Family Law Prof Blog

Editor: Margaret Ryznar
Indiana University
Robert H. McKinney School of Law

Sunday, April 30, 2017

Despite The Odds, Indiana Gets Migrant Children, Workers To School

Written by Peter Balonon-Rosen for Wyfi Indianapolis:

Alex Rodriguez dials an unfamiliar number on his cell phone.

“Yes?,” a voice on the other end answers. On speakerphone, the phone booms inside Rodriguez’s parked silver Ford Escape.

“This is Alex,” Rodriguez says. “I’m on the way to your home so that I can complete the enrollment for the kids.”

An estimated 3 million migrant workers travel the nation each year, following work. Depending on the season, Indiana farms employ between 2,000 and 20,000. And like anyone in the nation under 22, migrant workers and children are entitled by law to an education.

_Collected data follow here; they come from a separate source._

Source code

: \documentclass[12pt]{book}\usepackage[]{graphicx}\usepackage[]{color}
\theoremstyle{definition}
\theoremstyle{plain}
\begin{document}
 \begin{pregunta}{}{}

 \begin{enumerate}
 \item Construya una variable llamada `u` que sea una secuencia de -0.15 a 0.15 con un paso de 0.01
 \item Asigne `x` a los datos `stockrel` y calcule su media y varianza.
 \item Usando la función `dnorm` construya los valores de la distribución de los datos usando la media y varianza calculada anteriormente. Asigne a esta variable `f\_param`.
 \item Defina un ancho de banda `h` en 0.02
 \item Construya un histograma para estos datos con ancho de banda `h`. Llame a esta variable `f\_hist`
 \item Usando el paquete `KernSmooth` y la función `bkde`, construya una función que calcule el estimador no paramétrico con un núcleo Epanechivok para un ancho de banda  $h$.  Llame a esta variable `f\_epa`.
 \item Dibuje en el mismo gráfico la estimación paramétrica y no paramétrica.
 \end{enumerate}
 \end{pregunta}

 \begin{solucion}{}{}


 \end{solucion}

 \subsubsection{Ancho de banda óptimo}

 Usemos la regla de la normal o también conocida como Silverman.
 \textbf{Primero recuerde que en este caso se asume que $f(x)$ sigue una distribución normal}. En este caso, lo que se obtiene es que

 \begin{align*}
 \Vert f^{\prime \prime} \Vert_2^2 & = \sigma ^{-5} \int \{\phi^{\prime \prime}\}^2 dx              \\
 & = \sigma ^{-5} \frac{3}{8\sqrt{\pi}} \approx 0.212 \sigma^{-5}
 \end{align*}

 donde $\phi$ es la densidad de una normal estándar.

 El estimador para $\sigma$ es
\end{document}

And that’s where Rodriguez comes in. He serves Indiana’s southwest region as one of Indiana’s six migrant education recruiters. His mission is simple: Find, recruit and enroll migrant children and workers for public school services.

Today he sets out from a Wal-Mart parking lot in Vincennes. It’s the closest thing he has to an office.

He often parks here and finds prospective students. After all, he says, everyone comes to Wal-Mart.

“Just a minute ago, there was a bus full of migrant workers from Mexico,” Rodriguez says with a laugh, as he pulls away. “I didn’t know they were here.”

The Indiana Department of Education runs a program specifically aimed at educating migrant workers and children. It operates across the state. Anyone under 22 qualifies for the public service if they or their family has moved for seasonal field or farm work. Regardless of citizenship.

“If it’s a youth 18 or older, maybe by themselves or a group of them, I usually think about English classes and some vocational programs that we have,” Rodriguez says. “If it’s a family I think about the program for the kids.”

To actually enroll children means tracking people down.